On Tue, Feb 26, 2013 at 6:34 PM, Eli Bendersky <eliben@gmail.com> wrote:
On Tue, Feb 26, 2013 at 7:42 AM, Nick Coghlan <ncoghlan@gmail.com> wrote:
On Wed, Feb 27, 2013 at 1:13 AM, Maciej Fijalkowski <fijall@gmail.com> wrote:
Hello.
I would like to discuss on the language summit a potential inclusion of cffi[1] into stdlib.
I think cffi is well worth considering as a possible inclusion for Python 3.4. (In particular, I'm a fan of the fact it just uses C syntax to declare what you're trying to talk to)

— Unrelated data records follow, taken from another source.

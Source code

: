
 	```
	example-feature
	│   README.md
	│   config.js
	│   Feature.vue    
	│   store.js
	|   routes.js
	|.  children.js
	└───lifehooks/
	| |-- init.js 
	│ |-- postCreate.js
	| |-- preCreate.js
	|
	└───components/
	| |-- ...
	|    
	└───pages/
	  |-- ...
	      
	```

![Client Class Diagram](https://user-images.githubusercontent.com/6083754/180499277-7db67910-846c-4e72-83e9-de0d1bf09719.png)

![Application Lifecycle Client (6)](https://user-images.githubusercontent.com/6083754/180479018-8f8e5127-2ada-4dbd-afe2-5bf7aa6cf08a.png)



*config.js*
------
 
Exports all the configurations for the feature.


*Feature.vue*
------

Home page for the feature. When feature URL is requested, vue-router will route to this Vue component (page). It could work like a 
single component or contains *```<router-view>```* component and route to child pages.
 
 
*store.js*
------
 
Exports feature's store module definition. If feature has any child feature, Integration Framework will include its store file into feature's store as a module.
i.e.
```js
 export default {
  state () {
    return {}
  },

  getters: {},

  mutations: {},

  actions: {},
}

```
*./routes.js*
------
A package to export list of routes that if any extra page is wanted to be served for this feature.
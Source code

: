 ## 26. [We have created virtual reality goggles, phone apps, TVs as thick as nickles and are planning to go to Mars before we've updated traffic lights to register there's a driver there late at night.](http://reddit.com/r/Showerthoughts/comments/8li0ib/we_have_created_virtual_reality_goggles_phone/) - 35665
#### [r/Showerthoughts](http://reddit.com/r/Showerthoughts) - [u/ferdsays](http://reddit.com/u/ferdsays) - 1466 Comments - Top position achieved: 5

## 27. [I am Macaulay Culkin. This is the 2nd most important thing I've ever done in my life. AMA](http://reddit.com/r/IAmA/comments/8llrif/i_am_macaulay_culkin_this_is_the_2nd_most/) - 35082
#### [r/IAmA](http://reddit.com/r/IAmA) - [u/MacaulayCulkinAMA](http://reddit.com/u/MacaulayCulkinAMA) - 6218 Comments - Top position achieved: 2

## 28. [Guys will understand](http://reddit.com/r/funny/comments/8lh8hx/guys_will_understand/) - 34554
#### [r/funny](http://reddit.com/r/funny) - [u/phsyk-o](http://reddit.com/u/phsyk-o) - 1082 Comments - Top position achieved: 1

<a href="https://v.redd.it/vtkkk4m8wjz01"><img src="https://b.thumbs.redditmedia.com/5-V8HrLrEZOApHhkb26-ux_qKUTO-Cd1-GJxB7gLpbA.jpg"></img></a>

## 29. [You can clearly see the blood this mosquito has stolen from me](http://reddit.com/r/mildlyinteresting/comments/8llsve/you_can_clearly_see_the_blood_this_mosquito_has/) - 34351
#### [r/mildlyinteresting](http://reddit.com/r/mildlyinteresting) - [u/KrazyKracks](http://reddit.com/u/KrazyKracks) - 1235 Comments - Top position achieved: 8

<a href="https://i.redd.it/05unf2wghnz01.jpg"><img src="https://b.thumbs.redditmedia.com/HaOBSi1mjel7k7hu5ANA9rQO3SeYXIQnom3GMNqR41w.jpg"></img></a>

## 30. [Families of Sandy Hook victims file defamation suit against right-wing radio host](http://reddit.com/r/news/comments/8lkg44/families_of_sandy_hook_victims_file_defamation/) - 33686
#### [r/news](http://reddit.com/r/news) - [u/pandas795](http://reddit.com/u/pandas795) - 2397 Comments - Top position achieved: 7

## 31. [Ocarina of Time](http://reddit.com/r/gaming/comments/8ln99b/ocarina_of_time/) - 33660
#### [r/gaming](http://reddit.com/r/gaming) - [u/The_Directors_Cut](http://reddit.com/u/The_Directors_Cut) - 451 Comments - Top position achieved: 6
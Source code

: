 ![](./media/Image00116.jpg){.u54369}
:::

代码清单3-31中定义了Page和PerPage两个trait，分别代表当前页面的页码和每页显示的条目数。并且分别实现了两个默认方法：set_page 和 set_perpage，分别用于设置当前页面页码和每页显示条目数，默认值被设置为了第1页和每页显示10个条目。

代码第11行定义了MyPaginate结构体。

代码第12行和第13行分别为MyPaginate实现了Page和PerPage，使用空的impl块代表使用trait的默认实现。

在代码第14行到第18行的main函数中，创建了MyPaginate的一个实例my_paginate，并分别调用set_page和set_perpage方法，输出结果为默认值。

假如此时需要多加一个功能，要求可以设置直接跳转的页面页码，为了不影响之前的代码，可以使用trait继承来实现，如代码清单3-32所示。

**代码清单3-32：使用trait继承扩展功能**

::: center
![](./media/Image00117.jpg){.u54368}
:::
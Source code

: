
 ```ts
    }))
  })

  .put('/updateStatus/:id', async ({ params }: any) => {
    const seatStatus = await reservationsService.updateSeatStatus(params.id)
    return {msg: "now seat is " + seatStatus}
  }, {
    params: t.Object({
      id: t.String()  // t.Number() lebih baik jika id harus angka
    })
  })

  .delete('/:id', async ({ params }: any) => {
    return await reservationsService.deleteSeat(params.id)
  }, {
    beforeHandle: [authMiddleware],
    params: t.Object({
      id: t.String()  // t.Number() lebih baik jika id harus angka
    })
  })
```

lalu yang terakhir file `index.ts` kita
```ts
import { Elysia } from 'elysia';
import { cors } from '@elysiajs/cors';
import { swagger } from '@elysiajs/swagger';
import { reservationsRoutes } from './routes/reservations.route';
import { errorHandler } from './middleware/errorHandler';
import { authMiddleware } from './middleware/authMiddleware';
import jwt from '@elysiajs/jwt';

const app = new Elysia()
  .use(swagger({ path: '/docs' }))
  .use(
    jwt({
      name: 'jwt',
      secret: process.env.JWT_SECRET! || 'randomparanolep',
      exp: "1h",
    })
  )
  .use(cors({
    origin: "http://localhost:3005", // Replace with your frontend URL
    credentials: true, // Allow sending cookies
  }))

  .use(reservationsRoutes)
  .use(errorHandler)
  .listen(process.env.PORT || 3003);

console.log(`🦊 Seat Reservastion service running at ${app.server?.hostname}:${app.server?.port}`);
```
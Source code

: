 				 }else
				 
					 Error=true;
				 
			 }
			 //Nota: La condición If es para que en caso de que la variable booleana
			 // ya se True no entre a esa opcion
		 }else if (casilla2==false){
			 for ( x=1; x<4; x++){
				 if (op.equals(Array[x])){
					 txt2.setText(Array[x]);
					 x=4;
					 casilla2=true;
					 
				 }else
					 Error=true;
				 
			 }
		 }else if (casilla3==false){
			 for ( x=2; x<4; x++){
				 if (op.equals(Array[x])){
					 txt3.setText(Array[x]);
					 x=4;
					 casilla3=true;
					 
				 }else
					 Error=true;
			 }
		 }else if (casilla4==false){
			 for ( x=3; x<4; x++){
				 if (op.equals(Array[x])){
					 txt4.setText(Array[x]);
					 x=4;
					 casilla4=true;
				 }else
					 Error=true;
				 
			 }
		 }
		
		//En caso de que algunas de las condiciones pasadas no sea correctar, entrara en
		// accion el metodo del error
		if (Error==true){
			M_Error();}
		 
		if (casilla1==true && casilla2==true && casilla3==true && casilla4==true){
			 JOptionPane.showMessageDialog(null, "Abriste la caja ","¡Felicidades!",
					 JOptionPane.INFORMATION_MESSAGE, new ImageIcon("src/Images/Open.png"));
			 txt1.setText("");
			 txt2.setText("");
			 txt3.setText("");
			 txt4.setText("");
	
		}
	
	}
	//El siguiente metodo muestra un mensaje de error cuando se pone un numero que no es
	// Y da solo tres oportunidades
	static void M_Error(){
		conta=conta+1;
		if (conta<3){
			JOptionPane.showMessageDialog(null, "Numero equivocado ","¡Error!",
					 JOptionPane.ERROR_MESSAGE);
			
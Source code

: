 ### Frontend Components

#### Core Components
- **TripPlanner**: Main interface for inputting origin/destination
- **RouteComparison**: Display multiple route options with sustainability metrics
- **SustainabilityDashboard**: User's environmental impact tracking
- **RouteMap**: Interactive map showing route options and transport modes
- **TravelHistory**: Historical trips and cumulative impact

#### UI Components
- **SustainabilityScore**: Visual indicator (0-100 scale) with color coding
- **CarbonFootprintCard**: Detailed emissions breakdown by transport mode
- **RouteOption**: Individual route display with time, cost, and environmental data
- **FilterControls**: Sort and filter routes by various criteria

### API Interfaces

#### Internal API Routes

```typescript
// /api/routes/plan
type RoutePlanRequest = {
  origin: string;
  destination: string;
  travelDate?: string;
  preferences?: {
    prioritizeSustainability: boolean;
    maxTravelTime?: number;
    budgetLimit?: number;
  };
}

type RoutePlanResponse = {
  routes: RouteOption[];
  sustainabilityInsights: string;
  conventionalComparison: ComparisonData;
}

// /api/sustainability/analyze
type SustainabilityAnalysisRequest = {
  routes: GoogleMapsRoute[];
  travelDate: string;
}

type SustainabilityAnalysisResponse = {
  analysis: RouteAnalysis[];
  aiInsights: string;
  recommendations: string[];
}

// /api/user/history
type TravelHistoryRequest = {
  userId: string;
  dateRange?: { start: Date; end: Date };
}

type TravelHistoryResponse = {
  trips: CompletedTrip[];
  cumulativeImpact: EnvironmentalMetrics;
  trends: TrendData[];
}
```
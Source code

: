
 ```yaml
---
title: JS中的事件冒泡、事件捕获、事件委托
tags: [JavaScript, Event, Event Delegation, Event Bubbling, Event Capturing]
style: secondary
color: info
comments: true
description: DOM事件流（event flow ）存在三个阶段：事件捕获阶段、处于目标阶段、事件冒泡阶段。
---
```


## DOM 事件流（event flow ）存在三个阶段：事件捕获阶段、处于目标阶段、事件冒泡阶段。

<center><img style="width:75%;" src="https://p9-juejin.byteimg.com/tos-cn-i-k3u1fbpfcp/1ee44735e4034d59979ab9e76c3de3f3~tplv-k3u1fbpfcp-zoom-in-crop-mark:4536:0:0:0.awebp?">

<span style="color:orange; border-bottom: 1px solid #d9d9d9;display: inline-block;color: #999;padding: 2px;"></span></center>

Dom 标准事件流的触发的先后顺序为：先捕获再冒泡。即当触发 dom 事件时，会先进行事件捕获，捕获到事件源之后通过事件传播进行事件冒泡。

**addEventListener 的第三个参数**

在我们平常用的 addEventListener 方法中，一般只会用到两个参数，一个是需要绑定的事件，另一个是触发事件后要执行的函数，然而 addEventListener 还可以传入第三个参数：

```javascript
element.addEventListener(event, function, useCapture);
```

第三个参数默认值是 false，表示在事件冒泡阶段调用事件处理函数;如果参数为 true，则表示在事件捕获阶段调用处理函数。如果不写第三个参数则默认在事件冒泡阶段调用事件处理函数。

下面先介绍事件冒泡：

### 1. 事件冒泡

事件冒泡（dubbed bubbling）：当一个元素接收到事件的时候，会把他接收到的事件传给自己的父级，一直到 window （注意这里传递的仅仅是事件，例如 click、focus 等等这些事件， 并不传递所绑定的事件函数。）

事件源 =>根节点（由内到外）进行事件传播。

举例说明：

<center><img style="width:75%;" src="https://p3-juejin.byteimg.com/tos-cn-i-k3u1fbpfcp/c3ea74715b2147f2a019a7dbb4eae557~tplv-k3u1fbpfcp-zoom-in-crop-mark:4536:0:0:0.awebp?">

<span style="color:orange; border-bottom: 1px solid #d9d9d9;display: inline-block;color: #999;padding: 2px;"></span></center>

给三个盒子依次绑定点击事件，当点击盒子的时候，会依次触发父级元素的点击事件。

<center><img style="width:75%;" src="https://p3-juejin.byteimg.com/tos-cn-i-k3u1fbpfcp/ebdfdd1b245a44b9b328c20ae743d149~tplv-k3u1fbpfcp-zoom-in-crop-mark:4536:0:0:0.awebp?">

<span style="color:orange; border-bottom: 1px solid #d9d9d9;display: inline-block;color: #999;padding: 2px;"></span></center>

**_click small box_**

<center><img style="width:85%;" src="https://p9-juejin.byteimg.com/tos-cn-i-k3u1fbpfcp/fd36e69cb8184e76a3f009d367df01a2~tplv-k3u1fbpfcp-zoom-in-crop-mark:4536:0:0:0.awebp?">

I'm cautiously +0.5 because I'd really like to see a strong comparison case being made vs. ctypes. I've used ctypes many times and it was easy and effortless (well, except the segfaults when wrong argument types are declared :-). I'll be really interesting in seeing concrete examples that demonstrate how CFFI is superior.
My main issue with ctypes, other than confusing API, which is up to taste, is that you just cannot wrap some libraries, like OpenSSL because of API vs ABI. OpenSSL uses macros extensively. Another point is that even C POSIX stdlib gives you incomplete structs and you have to guess where to put what fields.